- **Exercise**
This task calls for copying every line in the data below that contains the word "Engineering".

Stored data entries:
--- --- ---
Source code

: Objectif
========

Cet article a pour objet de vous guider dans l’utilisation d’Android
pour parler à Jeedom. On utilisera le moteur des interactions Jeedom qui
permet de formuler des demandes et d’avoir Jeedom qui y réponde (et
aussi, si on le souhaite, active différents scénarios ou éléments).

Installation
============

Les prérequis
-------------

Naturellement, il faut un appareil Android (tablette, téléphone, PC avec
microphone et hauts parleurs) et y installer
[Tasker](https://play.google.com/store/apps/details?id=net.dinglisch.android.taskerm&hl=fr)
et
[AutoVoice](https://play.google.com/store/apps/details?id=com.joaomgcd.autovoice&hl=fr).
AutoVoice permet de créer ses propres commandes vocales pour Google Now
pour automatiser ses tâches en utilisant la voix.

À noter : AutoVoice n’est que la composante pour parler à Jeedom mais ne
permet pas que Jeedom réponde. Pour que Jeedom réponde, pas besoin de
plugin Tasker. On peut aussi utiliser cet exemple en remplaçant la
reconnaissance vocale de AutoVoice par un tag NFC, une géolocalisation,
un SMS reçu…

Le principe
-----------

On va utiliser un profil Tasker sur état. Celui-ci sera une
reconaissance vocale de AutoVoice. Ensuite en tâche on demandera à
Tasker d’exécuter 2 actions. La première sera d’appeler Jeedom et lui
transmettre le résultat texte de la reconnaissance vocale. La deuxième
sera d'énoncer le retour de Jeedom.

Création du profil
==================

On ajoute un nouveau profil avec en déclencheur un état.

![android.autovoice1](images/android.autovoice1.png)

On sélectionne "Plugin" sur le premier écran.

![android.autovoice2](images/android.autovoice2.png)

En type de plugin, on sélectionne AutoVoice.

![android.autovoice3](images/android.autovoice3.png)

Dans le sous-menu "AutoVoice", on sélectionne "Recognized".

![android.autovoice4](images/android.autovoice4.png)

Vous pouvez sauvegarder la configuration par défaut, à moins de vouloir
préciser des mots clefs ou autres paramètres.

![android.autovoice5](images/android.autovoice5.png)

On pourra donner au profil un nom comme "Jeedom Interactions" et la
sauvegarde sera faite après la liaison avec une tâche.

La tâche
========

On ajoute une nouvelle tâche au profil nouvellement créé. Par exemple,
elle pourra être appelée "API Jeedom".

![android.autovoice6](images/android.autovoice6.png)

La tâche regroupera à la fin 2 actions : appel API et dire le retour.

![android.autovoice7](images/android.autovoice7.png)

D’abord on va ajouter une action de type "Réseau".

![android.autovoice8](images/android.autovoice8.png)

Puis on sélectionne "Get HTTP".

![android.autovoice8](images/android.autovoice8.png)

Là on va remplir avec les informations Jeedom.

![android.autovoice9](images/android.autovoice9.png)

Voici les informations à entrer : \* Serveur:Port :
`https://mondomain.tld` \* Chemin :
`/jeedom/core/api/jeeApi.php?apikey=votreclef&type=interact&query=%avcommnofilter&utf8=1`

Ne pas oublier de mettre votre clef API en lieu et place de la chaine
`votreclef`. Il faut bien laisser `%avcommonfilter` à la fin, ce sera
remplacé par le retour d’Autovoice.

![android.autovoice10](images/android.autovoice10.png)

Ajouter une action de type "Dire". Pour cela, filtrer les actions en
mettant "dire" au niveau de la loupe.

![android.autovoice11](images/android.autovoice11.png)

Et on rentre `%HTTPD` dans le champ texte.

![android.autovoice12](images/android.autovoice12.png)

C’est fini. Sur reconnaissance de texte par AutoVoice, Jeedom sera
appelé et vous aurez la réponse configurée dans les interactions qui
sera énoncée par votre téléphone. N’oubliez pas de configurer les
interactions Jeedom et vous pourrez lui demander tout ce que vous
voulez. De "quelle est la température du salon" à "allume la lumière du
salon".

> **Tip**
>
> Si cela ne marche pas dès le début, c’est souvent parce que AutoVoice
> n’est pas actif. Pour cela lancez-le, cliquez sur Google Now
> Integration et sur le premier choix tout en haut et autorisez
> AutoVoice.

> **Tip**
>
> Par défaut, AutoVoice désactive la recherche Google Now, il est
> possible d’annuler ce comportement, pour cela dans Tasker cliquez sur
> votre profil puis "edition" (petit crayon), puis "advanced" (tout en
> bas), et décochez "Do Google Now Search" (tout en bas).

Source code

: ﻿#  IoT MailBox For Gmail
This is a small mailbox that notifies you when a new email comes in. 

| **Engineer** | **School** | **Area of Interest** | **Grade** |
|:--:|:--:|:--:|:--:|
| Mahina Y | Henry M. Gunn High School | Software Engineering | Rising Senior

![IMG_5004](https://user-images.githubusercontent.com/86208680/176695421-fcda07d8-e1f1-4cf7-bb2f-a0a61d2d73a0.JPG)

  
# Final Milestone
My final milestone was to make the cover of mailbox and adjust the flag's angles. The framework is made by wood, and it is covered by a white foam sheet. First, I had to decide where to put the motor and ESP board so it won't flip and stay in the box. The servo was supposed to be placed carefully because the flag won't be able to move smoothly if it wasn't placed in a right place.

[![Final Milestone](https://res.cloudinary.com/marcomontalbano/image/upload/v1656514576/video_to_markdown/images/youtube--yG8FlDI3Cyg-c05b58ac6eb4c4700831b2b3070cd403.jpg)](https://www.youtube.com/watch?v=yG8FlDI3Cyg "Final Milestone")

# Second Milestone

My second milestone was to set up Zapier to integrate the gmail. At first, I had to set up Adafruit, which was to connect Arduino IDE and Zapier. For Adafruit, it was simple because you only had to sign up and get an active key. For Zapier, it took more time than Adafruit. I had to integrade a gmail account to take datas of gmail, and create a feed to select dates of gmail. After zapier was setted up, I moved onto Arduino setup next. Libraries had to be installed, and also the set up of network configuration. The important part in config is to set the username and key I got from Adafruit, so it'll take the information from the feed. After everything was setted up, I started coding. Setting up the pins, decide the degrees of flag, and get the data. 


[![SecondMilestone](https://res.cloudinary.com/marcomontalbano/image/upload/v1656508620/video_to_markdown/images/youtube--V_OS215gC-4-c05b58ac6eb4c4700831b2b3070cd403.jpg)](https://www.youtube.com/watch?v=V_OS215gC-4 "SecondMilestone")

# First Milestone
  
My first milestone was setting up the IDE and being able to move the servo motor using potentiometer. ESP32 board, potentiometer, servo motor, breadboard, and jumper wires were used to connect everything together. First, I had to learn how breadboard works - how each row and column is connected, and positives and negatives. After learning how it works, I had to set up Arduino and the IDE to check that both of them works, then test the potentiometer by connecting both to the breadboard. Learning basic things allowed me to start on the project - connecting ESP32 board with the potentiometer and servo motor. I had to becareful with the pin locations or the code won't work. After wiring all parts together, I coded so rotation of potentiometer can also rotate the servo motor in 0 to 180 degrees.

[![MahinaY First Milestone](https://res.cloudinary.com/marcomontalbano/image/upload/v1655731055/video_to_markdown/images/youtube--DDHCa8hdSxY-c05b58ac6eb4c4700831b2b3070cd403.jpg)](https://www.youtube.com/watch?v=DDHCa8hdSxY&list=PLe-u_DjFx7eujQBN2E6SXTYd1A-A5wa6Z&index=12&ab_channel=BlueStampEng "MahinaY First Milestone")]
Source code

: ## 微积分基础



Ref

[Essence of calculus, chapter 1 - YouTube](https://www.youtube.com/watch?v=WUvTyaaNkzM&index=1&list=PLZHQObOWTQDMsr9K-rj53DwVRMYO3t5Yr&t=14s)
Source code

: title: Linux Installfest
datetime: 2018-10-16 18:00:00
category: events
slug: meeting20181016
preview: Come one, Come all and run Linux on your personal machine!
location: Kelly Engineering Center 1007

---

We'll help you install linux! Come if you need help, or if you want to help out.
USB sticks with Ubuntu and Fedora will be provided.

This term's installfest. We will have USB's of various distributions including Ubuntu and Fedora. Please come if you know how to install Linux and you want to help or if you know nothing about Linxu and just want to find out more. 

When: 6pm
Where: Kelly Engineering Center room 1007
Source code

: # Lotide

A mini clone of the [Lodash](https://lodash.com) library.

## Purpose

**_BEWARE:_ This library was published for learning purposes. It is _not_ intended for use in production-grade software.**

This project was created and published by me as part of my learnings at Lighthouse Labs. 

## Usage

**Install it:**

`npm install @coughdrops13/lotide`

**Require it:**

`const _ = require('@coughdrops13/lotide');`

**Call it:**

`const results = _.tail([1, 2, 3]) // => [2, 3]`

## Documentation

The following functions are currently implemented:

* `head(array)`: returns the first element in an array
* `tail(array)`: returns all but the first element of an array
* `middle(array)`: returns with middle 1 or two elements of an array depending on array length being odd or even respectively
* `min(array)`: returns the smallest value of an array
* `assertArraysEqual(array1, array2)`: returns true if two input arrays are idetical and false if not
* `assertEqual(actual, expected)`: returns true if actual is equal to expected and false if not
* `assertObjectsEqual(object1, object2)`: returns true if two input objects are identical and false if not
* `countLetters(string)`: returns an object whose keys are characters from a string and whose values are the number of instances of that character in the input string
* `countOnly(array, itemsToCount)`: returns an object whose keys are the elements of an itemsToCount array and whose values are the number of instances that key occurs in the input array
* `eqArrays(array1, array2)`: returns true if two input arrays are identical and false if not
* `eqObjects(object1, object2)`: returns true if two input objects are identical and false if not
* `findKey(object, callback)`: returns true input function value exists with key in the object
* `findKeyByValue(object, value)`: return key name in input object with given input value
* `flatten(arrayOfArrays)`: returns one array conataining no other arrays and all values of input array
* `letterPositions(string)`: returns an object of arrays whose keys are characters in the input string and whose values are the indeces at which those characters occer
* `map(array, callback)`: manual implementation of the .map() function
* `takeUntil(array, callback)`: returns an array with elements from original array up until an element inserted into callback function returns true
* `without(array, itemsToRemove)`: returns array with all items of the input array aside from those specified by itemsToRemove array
--- --- ---
- **Response to the task**
| Mahina Y | Henry M. Gunn High School | Software Engineering | Rising Senior
location: Kelly Engineering Center 1007
Where: Kelly Engineering Center room 1007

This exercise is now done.